He was charged with brandishing a firearm; something that changed after he met with Shenandoah County Sheriff Timothy Carter on June 3. After the meeting, the sheriff, along with the local district attorney, decided to drop the charges.

“After talking with him about the incident, it was apparent to me that the charge of brandishing was certainly not appropriate,” Carter said in a statement on Facebook. “Actually, as I told Mr. McCray, if I were faced with similar circumstances, I would have probably done the same thing.”

Virginia law states it’s legal to brandish a firearm in “justifiable self-defense.”

Yes, there are a whole lot of horrible aspects to this story that can’t be sugar-coated. The role the right to self-defense played here shouldn’t be ignored, however.

We don’t know how this would have ended had McCray not been able to defend himself, but allegedly racist mobs accused of head-butting a 61-year-old man aren’t known for restraint. This was a situation that could have ended much worse than it did — even though the reported behavior of the law enforcement involved leaves much to be desired.

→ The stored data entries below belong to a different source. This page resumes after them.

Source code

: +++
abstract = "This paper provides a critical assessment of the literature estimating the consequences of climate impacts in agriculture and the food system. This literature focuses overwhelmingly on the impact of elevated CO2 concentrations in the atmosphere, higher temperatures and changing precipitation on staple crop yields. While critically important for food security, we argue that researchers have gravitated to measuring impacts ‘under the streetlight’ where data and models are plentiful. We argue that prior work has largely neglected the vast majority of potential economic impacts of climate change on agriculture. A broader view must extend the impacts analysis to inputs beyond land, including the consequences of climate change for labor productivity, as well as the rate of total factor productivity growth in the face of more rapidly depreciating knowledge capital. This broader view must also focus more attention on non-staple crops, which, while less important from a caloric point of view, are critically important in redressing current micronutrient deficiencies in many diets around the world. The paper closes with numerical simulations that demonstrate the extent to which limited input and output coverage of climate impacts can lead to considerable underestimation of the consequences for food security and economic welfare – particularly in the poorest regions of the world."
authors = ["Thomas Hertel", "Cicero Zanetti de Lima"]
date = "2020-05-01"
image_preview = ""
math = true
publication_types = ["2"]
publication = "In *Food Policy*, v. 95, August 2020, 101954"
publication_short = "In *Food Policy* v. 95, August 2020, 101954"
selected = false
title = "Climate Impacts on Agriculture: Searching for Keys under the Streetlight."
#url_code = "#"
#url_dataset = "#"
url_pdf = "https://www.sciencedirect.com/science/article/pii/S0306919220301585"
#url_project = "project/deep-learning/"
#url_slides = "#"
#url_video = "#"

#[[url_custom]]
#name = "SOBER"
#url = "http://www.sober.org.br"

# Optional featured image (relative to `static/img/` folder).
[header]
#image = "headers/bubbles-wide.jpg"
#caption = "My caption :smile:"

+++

In what can be considered a happy-ish ending, two supervisors in the sheriff’s department have been placed on administrative leave and the sheriff has ordered an inquiry.

Yes, I understand the case of Leon McCray isn’t going to get many people focusing on the Second Amendment aspects of the narrative. The other elements are timely in a sordid and tragic way.

What shouldn’t get lost here is what made these individuals stop allegedly assaulting McCray: The Constitution guaranteed this pastor’s God-given right to defend himself.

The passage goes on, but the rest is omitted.